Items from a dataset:
_ _ _ _
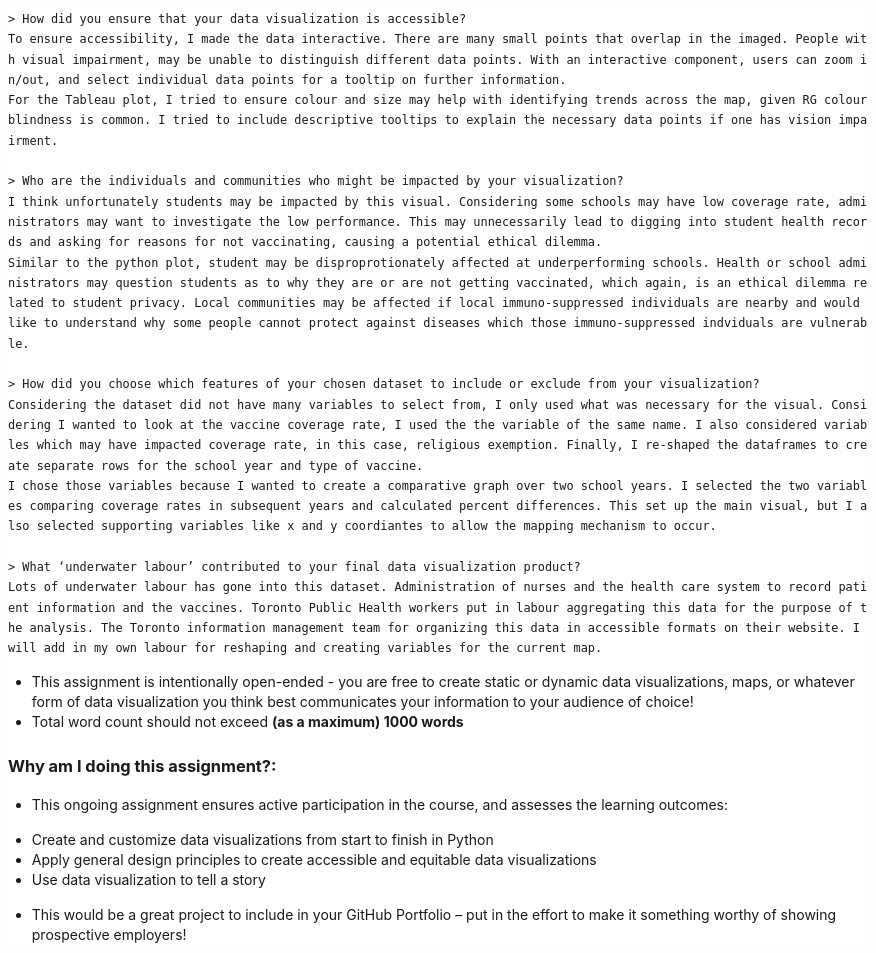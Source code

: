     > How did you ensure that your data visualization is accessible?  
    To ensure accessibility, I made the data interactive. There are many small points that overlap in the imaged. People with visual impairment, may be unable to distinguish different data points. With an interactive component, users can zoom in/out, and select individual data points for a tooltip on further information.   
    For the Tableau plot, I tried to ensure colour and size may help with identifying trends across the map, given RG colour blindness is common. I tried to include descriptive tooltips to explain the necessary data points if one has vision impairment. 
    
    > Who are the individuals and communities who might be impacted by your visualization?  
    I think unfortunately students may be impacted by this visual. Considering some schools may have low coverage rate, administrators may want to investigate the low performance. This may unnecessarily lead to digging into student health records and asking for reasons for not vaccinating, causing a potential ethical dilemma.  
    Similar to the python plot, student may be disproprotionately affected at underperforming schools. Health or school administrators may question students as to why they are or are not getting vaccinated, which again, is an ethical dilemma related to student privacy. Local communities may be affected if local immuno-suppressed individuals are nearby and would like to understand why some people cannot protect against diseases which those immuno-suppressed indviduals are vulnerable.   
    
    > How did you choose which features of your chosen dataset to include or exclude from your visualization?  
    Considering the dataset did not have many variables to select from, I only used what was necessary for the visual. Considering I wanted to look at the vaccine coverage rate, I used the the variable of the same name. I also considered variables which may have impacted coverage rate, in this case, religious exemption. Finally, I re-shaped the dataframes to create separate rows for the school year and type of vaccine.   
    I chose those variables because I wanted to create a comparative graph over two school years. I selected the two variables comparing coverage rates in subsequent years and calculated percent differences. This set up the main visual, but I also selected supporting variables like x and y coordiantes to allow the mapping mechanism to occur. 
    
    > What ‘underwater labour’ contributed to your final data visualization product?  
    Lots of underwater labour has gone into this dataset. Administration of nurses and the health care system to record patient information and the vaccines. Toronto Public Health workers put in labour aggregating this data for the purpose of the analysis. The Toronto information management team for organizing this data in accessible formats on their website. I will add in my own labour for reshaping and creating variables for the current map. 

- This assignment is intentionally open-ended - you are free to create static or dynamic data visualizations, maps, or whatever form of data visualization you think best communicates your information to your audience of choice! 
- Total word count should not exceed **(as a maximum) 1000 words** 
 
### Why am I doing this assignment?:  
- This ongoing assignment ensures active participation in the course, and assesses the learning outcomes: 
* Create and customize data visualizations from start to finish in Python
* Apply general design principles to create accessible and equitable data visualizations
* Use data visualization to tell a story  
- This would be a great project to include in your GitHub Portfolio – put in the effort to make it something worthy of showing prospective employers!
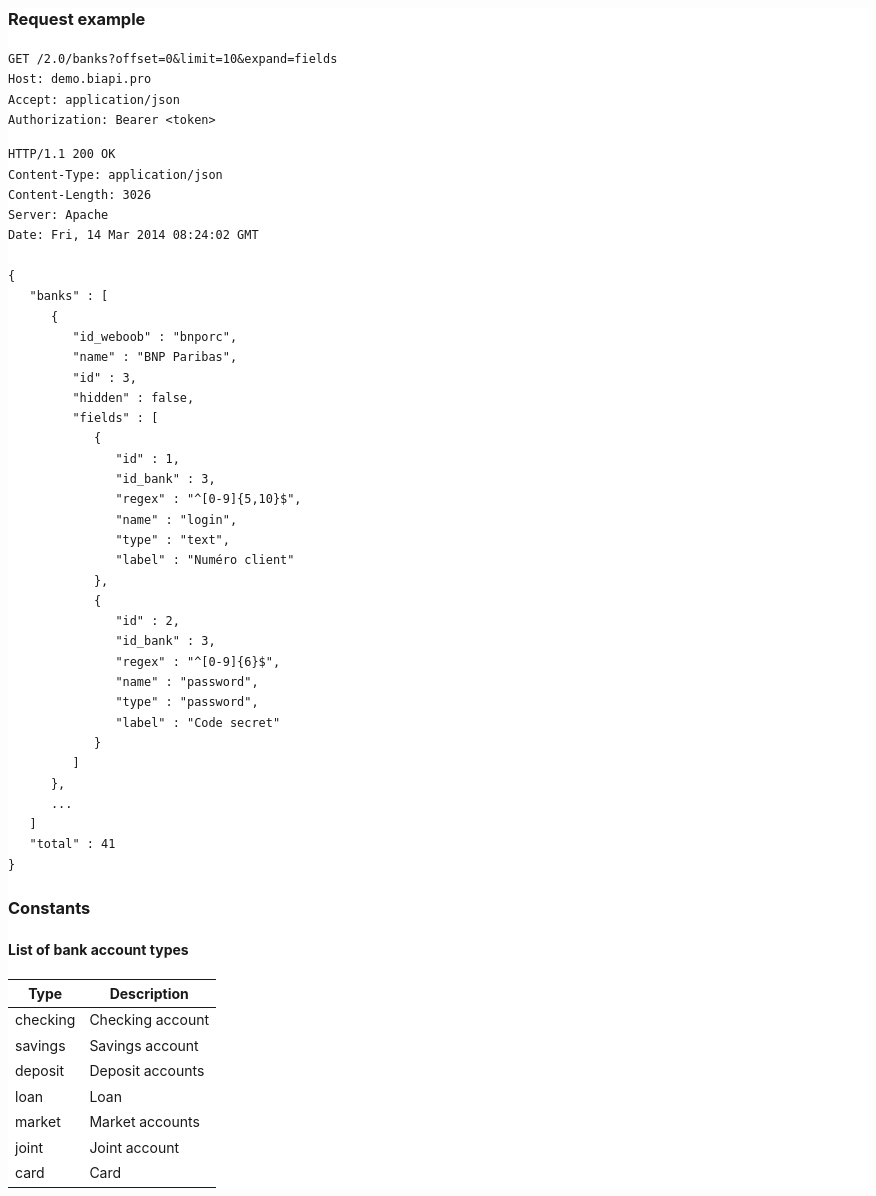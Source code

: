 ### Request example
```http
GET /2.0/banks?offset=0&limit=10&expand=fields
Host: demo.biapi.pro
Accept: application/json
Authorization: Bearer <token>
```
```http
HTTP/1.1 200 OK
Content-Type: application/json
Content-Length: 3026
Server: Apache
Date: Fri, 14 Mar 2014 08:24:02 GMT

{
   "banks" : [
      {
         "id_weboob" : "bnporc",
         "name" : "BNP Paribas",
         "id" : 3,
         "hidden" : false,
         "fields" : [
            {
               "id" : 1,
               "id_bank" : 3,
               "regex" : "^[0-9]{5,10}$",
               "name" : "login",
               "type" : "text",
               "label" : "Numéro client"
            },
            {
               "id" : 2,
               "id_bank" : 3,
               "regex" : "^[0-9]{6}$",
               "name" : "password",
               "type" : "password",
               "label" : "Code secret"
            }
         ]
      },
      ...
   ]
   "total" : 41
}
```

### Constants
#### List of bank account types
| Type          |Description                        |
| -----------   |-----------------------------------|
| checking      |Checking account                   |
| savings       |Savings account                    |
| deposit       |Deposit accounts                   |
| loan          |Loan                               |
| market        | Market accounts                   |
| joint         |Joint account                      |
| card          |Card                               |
_ _ _ _
■ WHAT YOU SHOULD DO ■
Please copy the data above exactly; the pictures do not belong in the copy.

■ ANSWER FOR THE TASK ■
Source code

:     > How did you ensure that your data visualization is accessible?  
    To ensure accessibility, I made the data interactive. There are many small points that overlap in the imaged. People with visual impairment, may be unable to distinguish different data points. With an interactive component, users can zoom in/out, and select individual data points for a tooltip on further information.   
    For the Tableau plot, I tried to ensure colour and size may help with identifying trends across the map, given RG colour blindness is common. I tried to include descriptive tooltips to explain the necessary data points if one has vision impairment. 
    
    > Who are the individuals and communities who might be impacted by your visualization?  
    I think unfortunately students may be impacted by this visual. Considering some schools may have low coverage rate, administrators may want to investigate the low performance. This may unnecessarily lead to digging into student health records and asking for reasons for not vaccinating, causing a potential ethical dilemma.  
    Similar to the python plot, student may be disproprotionately affected at underperforming schools. Health or school administrators may question students as to why they are or are not getting vaccinated, which again, is an ethical dilemma related to student privacy. Local communities may be affected if local immuno-suppressed individuals are nearby and would like to understand why some people cannot protect against diseases which those immuno-suppressed indviduals are vulnerable.   
    
    > How did you choose which features of your chosen dataset to include or exclude from your visualization?  
    Considering the dataset did not have many variables to select from, I only used what was necessary for the visual. Considering I wanted to look at the vaccine coverage rate, I used the the variable of the same name. I also considered variables which may have impacted coverage rate, in this case, religious exemption. Finally, I re-shaped the dataframes to create separate rows for the school year and type of vaccine.   
    I chose those variables because I wanted to create a comparative graph over two school years. I selected the two variables comparing coverage rates in subsequent years and calculated percent differences. This set up the main visual, but I also selected supporting variables like x and y coordiantes to allow the mapping mechanism to occur. 
    
    > What ‘underwater labour’ contributed to your final data visualization product?  
    Lots of underwater labour has gone into this dataset. Administration of nurses and the health care system to record patient information and the vaccines. Toronto Public Health workers put in labour aggregating this data for the purpose of the analysis. The Toronto information management team for organizing this data in accessible formats on their website. I will add in my own labour for reshaping and creating variables for the current map. 

- This assignment is intentionally open-ended - you are free to create static or dynamic data visualizations, maps, or whatever form of data visualization you think best communicates your information to your audience of choice! 
- Total word count should not exceed **(as a maximum) 1000 words** 
 
### Why am I doing this assignment?:  
- This ongoing assignment ensures active participation in the course, and assesses the learning outcomes: 
* Create and customize data visualizations from start to finish in Python
* Apply general design principles to create accessible and equitable data visualizations
* Use data visualization to tell a story  
- This would be a great project to include in your GitHub Portfolio – put in the effort to make it something worthy of showing prospective employers!
Source code

: ### Request example
```http
GET /2.0/banks?offset=0&limit=10&expand=fields
Host: demo.biapi.pro
Accept: application/json
Authorization: Bearer <token>
```
```http
HTTP/1.1 200 OK
Content-Type: application/json
Content-Length: 3026
Server: Apache
Date: Fri, 14 Mar 2014 08:24:02 GMT

{
   "banks" : [
      {
         "id_weboob" : "bnporc",
         "name" : "BNP Paribas",
         "id" : 3,
         "hidden" : false,
         "fields" : [
            {
               "id" : 1,
               "id_bank" : 3,
               "regex" : "^[0-9]{5,10}$",
               "name" : "login",
               "type" : "text",
               "label" : "Numéro client"
            },
            {
               "id" : 2,
               "id_bank" : 3,
               "regex" : "^[0-9]{6}$",
               "name" : "password",
               "type" : "password",
               "label" : "Code secret"
            }
         ]
      },
      ...
   ]
   "total" : 41
}
```

### Constants
#### List of bank account types
| Type          |Description                        |
| -----------   |-----------------------------------|
| checking      |Checking account                   |
| savings       |Savings account                    |
| deposit       |Deposit accounts                   |
| loan          |Loan                               |
| market        | Market accounts                   |
| joint         |Joint account                      |
| card          |Card                               |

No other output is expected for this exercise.